For both our main and secondary results, we utilized a typical difference-in-differences analysis of county-month results that covered approximately twenty-four months before and twenty-four months following the 2011вЂ“2012 Ca Medicaid expansions. As noted above, we compared 43 Ca very early expansion counties to 924 nonexpansion counties (like the 4 mentioned before nonexpansion California counties) within the nationwide information set, with standard mistakes clustered in the county degree. We stratified our findings because of the age of the borrowerвЂ”focusing on people more youthful than age sixty-five, that would have been likely become suffering from Medicaid expansion. As being a sensitiveness test (see Appendix display A7), 16 we examined borrowers more than age sixty-five and utilized a triple-differences approach in the level that is county-month-age.
Our study had not been in a position to straight connect insurance that is individual to payday borrowing; to the knowledge, the info to do so try not to exist.

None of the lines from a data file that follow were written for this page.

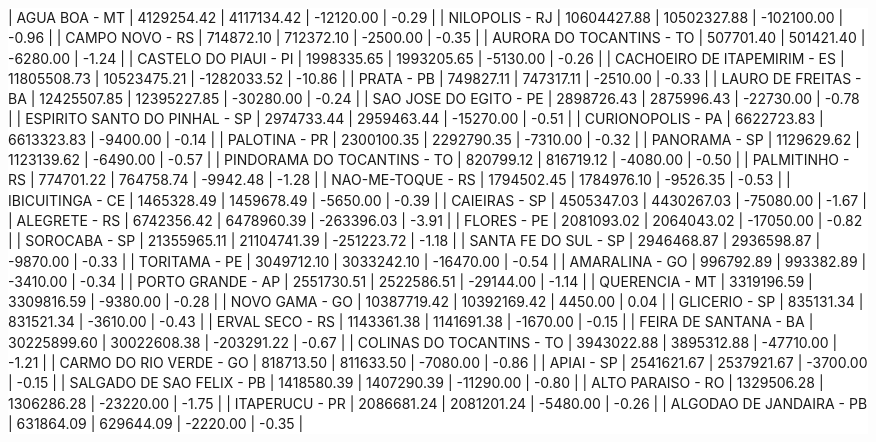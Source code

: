 | AGUA BOA - MT | 4129254.42 | 4117134.42 | -12120.00 | -0.29 |
| NILOPOLIS - RJ | 10604427.88 | 10502327.88 | -102100.00 | -0.96 |
| CAMPO NOVO - RS | 714872.10 | 712372.10 | -2500.00 | -0.35 |
| AURORA DO TOCANTINS - TO | 507701.40 | 501421.40 | -6280.00 | -1.24 |
| CASTELO DO PIAUI - PI | 1998335.65 | 1993205.65 | -5130.00 | -0.26 |
| CACHOEIRO DE ITAPEMIRIM - ES | 11805508.73 | 10523475.21 | -1282033.52 | -10.86 |
| PRATA - PB | 749827.11 | 747317.11 | -2510.00 | -0.33 |
| LAURO DE FREITAS - BA | 12425507.85 | 12395227.85 | -30280.00 | -0.24 |
| SAO JOSE DO EGITO - PE | 2898726.43 | 2875996.43 | -22730.00 | -0.78 |
| ESPIRITO SANTO DO PINHAL - SP | 2974733.44 | 2959463.44 | -15270.00 | -0.51 |
| CURIONOPOLIS - PA | 6622723.83 | 6613323.83 | -9400.00 | -0.14 |
| PALOTINA - PR | 2300100.35 | 2292790.35 | -7310.00 | -0.32 |
| PANORAMA - SP | 1129629.62 | 1123139.62 | -6490.00 | -0.57 |
| PINDORAMA DO TOCANTINS - TO | 820799.12 | 816719.12 | -4080.00 | -0.50 |
| PALMITINHO - RS | 774701.22 | 764758.74 | -9942.48 | -1.28 |
| NAO-ME-TOQUE - RS | 1794502.45 | 1784976.10 | -9526.35 | -0.53 |
| IBICUITINGA - CE | 1465328.49 | 1459678.49 | -5650.00 | -0.39 |
| CAIEIRAS - SP | 4505347.03 | 4430267.03 | -75080.00 | -1.67 |
| ALEGRETE - RS | 6742356.42 | 6478960.39 | -263396.03 | -3.91 |
| FLORES - PE | 2081093.02 | 2064043.02 | -17050.00 | -0.82 |
| SOROCABA - SP | 21355965.11 | 21104741.39 | -251223.72 | -1.18 |
| SANTA FE DO SUL - SP | 2946468.87 | 2936598.87 | -9870.00 | -0.33 |
| TORITAMA - PE | 3049712.10 | 3033242.10 | -16470.00 | -0.54 |
| AMARALINA - GO | 996792.89 | 993382.89 | -3410.00 | -0.34 |
| PORTO GRANDE - AP | 2551730.51 | 2522586.51 | -29144.00 | -1.14 |
| QUERENCIA - MT | 3319196.59 | 3309816.59 | -9380.00 | -0.28 |
| NOVO GAMA - GO | 10387719.42 | 10392169.42 | 4450.00 | 0.04 |
| GLICERIO - SP | 835131.34 | 831521.34 | -3610.00 | -0.43 |
| ERVAL SECO - RS | 1143361.38 | 1141691.38 | -1670.00 | -0.15 |
| FEIRA DE SANTANA - BA | 30225899.60 | 30022608.38 | -203291.22 | -0.67 |
| COLINAS DO TOCANTINS - TO | 3943022.88 | 3895312.88 | -47710.00 | -1.21 |
| CARMO DO RIO VERDE - GO | 818713.50 | 811633.50 | -7080.00 | -0.86 |
| APIAI - SP | 2541621.67 | 2537921.67 | -3700.00 | -0.15 |
| SALGADO DE SAO FELIX - PB | 1418580.39 | 1407290.39 | -11290.00 | -0.80 |
| ALTO PARAISO - RO | 1329506.28 | 1306286.28 | -23220.00 | -1.75 |
| ITAPERUCU - PR | 2086681.24 | 2081201.24 | -5480.00 | -0.26 |
| ALGODAO DE JANDAIRA - PB | 631864.09 | 629644.09 | -2220.00 | -0.35 |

To exclude systemic preexisting time trends that may have undermined our difference-in-differences approach, we estimated an вЂњevent studyвЂќ regression associated with effectation of Medicaid expansion in the quantity of loans. This tested the credibility of y our presumption that payday borrowing will have had trends that are similar expansion and nonexpansion counties if none for the counties had expanded Medicaid. The regression included a set impact for each county, a hard and fast impact for each month, and indicators for four six-month durations before Medicaid expansion and three six-month durations after expansion (see Appendix Exhibit A8). 16
Additionally, although we discovered no proof of this, we’re able to perhaps not rule the possibility out that state- or county-level alterations in the legislation (or enforcement of laws) of pay day loans or other industry modifications could have took place Ca into the duration 2010вЂ“14.